Although this is a very simple example, we can nevertheless observe some key traits of a typical GraphQL API which are relevant for a review of key differences from REST-ish APIs.

In simplest use cases, GraphQL is “just JSON over HTTP”

In practice, client and server libraries are needed to do most of the heavy lifting (similarly to client and server implementations of the JSON:API spec), but in essence the interface between GraphQL clients and servers is mostly a pipeline of JSON documents (requests and response) over HTTP: for very simple interactions, even plain requests via cURL will work fine.

Requests typically hit a single “endpoint”

In this example, the endpoint is https://git.sr.ht/query.

This acts effectively as an “entry point” to the entire GraphQL API, through which all the client request are channeled.

Meaningful, consistent and elegant URI design, which is typically a core part of a REST API, does not really apply to GraphQL. All the naming semantics are conveyed through the GraphQL payload (above shown as raw GraphQL query, but typically encapsulated in a JSON file which contains both query and variables).

In a REST API, a request similar to the example above, to create a new repository, would be done via something like POST /api/v1/repositories, with a JSON payload describing the resource that we are trying to create.

HTTP is used as a “dumb” transport channel

All requests use a single HTTP verb (typically, POST: GET may be used to query data only, not to mutate data), besides using a single “endpoint”.

This is a major departure from the consistent use of key HTTP verbs in REST APIs.

GraphQL is kind of RPC

In their simplest form, GraphQL queries do indeed feel declarative; for example:

query {
  me {
    canonicalName
  }
}

However, they can be augmented with parameters which may describe server-side operations of arbitrary complexity; such as plain filters in the example below (repositories(filter: { count: 2 }):

query {
  me {
    canonicalName
    repositories(filter: { count: 2 }) {
      cursor
      results {
        id, name, updated
      }
    }
  }
}

Or stateful cursors for paginated result sets such as in the example below:

query {
  me {
    canonicalName
    repositories(cursor: "<long string with cursor>") {
      cursor
      results {
        id, name, updated
      }
    }
  }
}

In my view, GraphQL allows to hit a sweet spot between the meaningful manipulation of representations of resources as typically done in REST APIs, and the potential expressiveness and flexibility of RPC interfaces, yet without forcing to work within the complexity of more elaborate RPC systems (for those still having SOAP or XML-RPC nightmares from the 2000s).

GraphQL enforces strongly typed schemas

Although it is indeed possible to create GraphQL schemas that only use basic scalar types (such as String, Int, Float, Boolean), in practice this would hardly be useful: most often, expressive types are created and composed.

Union types, interfaces, enums are commonly used to curate expressive API graphs.

“Making impossible states impossible” through strong typing is indeed a major advantage of the GraphQL query language.

In the example above, the createRepository() mutation accepts one required string parameter (name) and one optional string parameter (description), and makes use of an enum type for the visibility parameter.

Query payloads that don’t validate against the schema are outright rejected (and GraphQL tooling can help to avoid even creating invalid payloads, especially if coupled with TypeScript typing).

Caching is… different

A major point for GraphQL skepticism, but likely in practice not all that relevant in projects like the Marxan cloud platform.

GraphQL queries (as opposed to mutations and subscriptions) could indeed be cached by using the GET-verb endpoint, companion to the POST one normally used (with some caveats).

In practice, for authenticated GraphQL APIs where query results may be different for each authenticated user, even this may not be a major issue, especially when combined with application-level caching strategies, which are available at different levels of granularity (from whole-request down to individual fields).

Several common caching strategies are implemented in major GraphQL client and server implementations, making it possible to rely on existing best practices and keeping development complexity under control.

Moreover, expensive queries that need to be exposed to non-authenticated users could also be made available over ad-hoc REST endpoints, thus allowing to enjoy the benefits of HTTP-layer gateway caching.

Some more points to consider

More traits of GraphQL API practices cannot be gleaned from the initial example above.
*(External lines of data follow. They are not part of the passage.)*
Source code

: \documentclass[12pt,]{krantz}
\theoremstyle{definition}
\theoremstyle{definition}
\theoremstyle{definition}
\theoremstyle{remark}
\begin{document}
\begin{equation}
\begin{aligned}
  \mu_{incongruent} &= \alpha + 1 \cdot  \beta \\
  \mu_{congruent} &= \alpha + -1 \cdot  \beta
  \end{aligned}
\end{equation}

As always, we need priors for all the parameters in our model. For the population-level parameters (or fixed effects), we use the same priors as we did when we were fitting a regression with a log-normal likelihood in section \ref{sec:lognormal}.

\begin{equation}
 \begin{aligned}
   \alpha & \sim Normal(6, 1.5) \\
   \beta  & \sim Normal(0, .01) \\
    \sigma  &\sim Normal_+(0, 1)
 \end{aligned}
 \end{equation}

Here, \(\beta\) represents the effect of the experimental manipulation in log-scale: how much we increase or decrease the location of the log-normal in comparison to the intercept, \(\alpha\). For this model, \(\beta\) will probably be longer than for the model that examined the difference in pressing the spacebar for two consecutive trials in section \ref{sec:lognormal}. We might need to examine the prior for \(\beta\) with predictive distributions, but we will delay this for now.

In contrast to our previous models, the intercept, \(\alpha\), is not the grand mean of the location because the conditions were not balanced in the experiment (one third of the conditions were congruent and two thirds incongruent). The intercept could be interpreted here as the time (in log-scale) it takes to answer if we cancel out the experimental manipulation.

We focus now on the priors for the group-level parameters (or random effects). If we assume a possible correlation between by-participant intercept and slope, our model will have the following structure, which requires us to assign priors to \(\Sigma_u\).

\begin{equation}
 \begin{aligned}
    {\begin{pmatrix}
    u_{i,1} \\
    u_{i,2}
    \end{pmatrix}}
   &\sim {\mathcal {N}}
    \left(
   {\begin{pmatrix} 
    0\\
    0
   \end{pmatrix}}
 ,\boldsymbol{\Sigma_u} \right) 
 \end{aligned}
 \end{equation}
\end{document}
I am briefly outlining here the ones that are, in my opinion, most relevant to the Marxan cloud platform scenario.

Authentication is often kept as a REST subsystem

This seems to be common practice, and allows to use different established authentication strategies (e.g. password authentication, 2FA, OAuth2, etc.).

Once a token or key of some sort is obtained, this can be used in HTTP headers as commonly done in Bearer type authorization strategies or equivalent.

Introspection augments the type system

In practice, this is often used to provide functionality similar to what OpenAPI interfaces do; in the case of GraphQL, documentation of the whole API graph is consistently done via introspection, so the GraphQL schema serves both as parsing, validation and query processing layer as well as documentation layer (the same may be true in some OpenAPI server implementations, in practice).

Documentation on how to use a GraphQL API is typically still needed like with most non-trivial APIs, although the type system combined with introspection and meaningful naming of queries, mutations and parameters provides a convenient core documentation layer.

Authorization

Fine-grained access control is pretty much equally doable via REST and GraphQL.

For example, only allowing users with a specific role to set or modify specific fields, or to set them to specific values under specific circumstances, or to query specific fields.

GraphQL may make some access control rules more expressive (for example, by using access decorators in the schema definition) and easier to understand at a glance, although I would argue this is mostly a tooling concern as well as a matter of preference.

N+1 problem

GraphQL resolvers by default typically traverse a query graph node by node, depth-first and may process each node in isolation, which could easily lead to very inefficient database queries (defaults are actually up to server implementations - this would be a worst-case scenario).

GraphQL server implementations may provide, either as core functionality or through a library/module, lazy loading/async/batching functionality which essentially traverses the whole query graph (or parts of it), compiling a query plan and eventually executing this to load data from database through the least possible number of queries (simplifying things a bit here).

This pattern (“DataLoader”) may limit the ability to compute/estimate cost of individual resolvers, so in case of very complex query graphs, things will still need to be optimised for a sane balance between query performance and the ability to constrain queries whose computational cost is considered unacceptable for the specific context.

API Versioning

A common strategy seems to be evolutive versioning, or basically deprecating affected fields (the GraphQL schema description language provides a @Deprecated directive for this) and introducing their eventual replacements, while keeping the deprecated ones in place until it is possible/reasonable to break existing API contracts.

Errors

Besides sidestepping the semantics of HTTP verbs besides GET and POST, GraphQL also handles errors differently than via HTTP status codes. In practice, client and server implementations take care of error handling similarly to how HTTP status codes would be handled by REST frameworks. Additionally, GraphQL error handling can be granular, for example surfacing different kinds of errors as they apply to different parts of a query.

Federation

GraphQL APIs for distinct microservices can be federated at the API layer itself (e.g. via Apollo Federation), essentially providing a GraphQL-focused gateway that allows clients to see a single GraphQL API even though parts of its functionality may be provided by independent microservices.

We didn’t use nor needed this functionality in Wildlife Insights, but as we are likely going to rely on a small set of microservices for data processing operations, this could be a useful feature for the Marxan cloud platform. We could of course equally do some ad-hoc lightweight proxying of REST requests in the API.